Valdés:

CONSIDERATION XXIV.

That they who are governed by the Holy Spirit, aspire, in serving God, to increase in the love of God.

God loves all men generally, and He loves with a particular love all those for whom He has executed the rigor of His justice upon His only begotten Son, Jesus Christ our Lord. Men generally hate God, and those hate Him with peculiar hatred who know that they have added other acts of depravity to their natural depravity.

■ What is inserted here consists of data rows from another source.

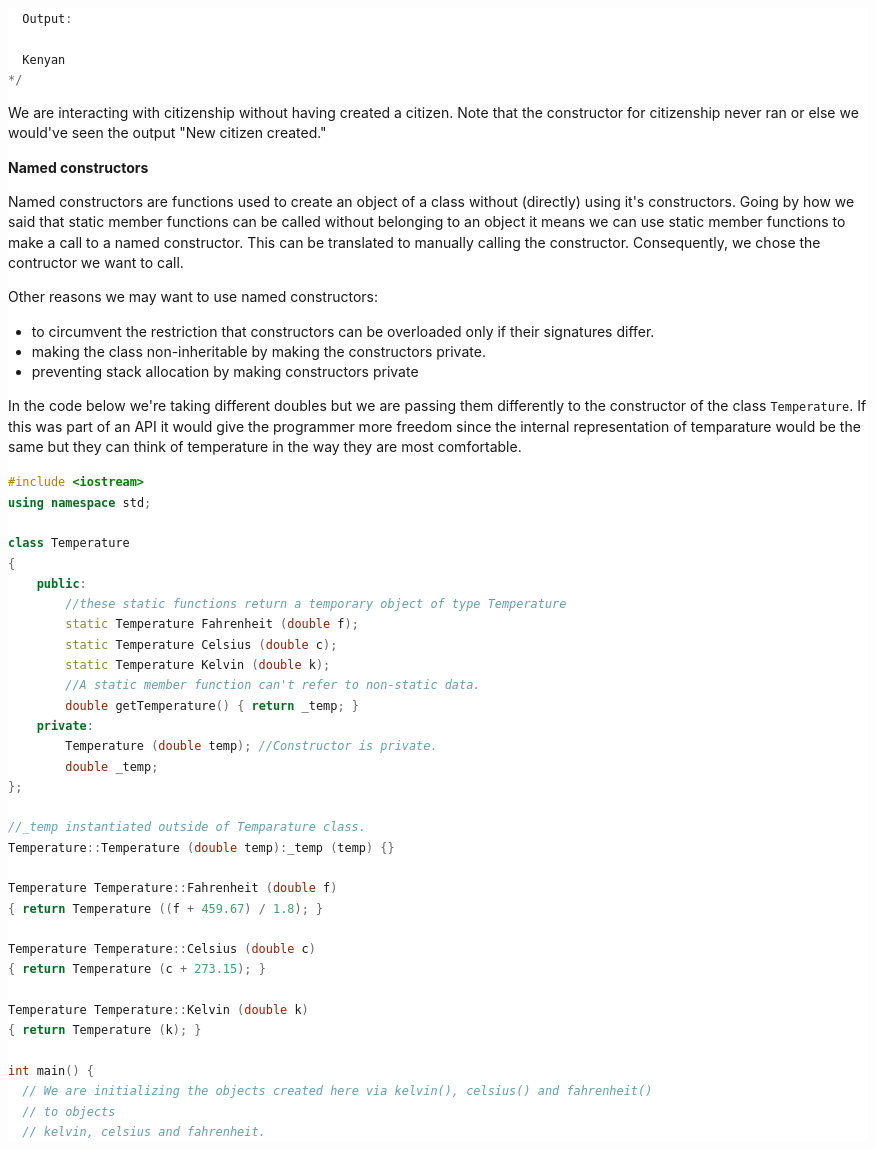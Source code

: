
 ```cpp
  Output:

  Kenyan
*/
```

We are interacting with citizenship without having created a citizen.
Note that the constructor for citizenship never ran or else we would've seen
the output "New citizen created."

**Named constructors**

Named constructors are functions used to create an object of a class without
(directly) using it's constructors.
Going by how we said that static member functions can be called without
belonging to an object it means we can use static member functions to make a
call to a named constructor.
This can be translated to manually calling the constructor.
Consequently, we chose the contructor we want to call.

Other reasons we may want to use named constructors:
* to circumvent the restriction that constructors can be overloaded only if
their signatures differ.
* making the class non-inheritable by making the constructors private.
* preventing stack allocation by making constructors private

In the code below we're taking different doubles but we are passing them
differently to the constructor of the class `Temperature`.
If this was part of an API it would give the programmer more freedom since the
internal representation of temparature would be the same but they can think of
temperature in the way they are most comfortable.

```cpp
#include <iostream>
using namespace std;

class Temperature
{
    public:
        //these static functions return a temporary object of type Temperature
        static Temperature Fahrenheit (double f);
        static Temperature Celsius (double c);
        static Temperature Kelvin (double k);
        //A static member function can't refer to non-static data.
        double getTemperature() { return _temp; }
    private:
        Temperature (double temp); //Constructor is private.
        double _temp;
};

//_temp instantiated outside of Temparature class.
Temperature::Temperature (double temp):_temp (temp) {}

Temperature Temperature::Fahrenheit (double f)
{ return Temperature ((f + 459.67) / 1.8); }

Temperature Temperature::Celsius (double c)
{ return Temperature (c + 273.15); }

Temperature Temperature::Kelvin (double k)
{ return Temperature (k); }

int main() {
  // We are initializing the objects created here via kelvin(), celsius() and fahrenheit()
  // to objects
  // kelvin, celsius and fahrenheit.
```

The love which God bears to man proceeds from the great things which He has done for him; so that it stands to reason, He loves those most who are interested in the justification which is through Christ. Man’s hatred to God proceeds from the depravity, with which he offends Him, because, as the adage runs, ‘He who injures, never forgives;’ so that it stands to reason that they hate God most who have offended Him most. It appears to be reasonable, that as God is consummate perfection. He should be loved by man in the highest degree; and that man being in the highest degree imperfect, he should be in the highest degree hateful to God. It seems, likewise, that man, having received many benefits from God’s bounty, ought to love God much; and that God, not having received from man anything save insults and injuries, man should be hated by God. But, on the other hand, the obligation God has to love man, on account of the great things He has done and is doing for him, is so strong, that although He knows the highest imperfection to be in him, and that He is offended by him, He does not cease to love him; that being in this instance true of God, in relation with men, which takes place in the case of a good father with a disobedient and vicious son, who is more drawn to love him by the strength of what he has done for his son, than he is to hate

him by his disobedience and depravity. And the hatred and enmity which man has towards God, through natural depravity, and through the offenses which he has added to depravity, draw him likewise as much the other way; so that, although he recognizes in Him consummate perfection, and, beyond that, finds and feels himself benefited by God, not only is he unable to bring himself to love God, but, indeed, neither can he cease to hate Him. That occurs to man in this instance, with relation to God, which happens to a vicious and malignant son with his good father, in whom baseness and malignity have greater influence in exciting hatred to him than the knowledge of the father’s goodness, and the great obligations under which he is to his father, prompt him to love him.

Juan de Valdés, Divine Considerations, (London: William Clowes and Sons, [1906]), 269-271. [Some spelling modernized and underlining mine.]